Across all the entries, how many lines hold "imgur"? Answer with that number and nothing else.

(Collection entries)
=== Section Start ===

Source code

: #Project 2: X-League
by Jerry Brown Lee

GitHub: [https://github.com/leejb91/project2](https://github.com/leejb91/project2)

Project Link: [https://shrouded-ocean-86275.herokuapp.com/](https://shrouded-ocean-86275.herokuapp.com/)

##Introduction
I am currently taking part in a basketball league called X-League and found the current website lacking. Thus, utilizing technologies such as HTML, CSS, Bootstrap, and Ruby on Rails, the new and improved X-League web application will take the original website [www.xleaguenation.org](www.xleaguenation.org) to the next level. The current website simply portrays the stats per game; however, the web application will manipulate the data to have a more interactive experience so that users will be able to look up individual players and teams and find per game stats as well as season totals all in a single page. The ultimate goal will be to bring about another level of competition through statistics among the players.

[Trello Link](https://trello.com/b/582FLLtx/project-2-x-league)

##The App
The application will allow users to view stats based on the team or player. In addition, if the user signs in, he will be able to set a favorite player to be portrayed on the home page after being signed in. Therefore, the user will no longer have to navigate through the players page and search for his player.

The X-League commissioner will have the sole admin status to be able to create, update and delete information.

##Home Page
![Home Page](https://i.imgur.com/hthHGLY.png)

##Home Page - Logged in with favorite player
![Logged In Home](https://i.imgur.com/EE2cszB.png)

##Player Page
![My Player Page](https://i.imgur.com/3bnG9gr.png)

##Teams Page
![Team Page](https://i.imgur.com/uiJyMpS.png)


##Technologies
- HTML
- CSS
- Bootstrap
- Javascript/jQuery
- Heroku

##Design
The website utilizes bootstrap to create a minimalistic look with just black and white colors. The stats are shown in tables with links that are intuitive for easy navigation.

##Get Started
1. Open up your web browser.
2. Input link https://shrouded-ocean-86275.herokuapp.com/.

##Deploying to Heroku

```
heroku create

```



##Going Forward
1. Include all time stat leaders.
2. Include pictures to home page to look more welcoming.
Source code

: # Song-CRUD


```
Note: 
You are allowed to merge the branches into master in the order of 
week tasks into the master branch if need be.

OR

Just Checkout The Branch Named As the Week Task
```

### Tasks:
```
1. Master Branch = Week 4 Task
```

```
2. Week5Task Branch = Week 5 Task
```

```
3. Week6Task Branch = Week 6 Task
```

=== Section End ===

**Completed task**. 4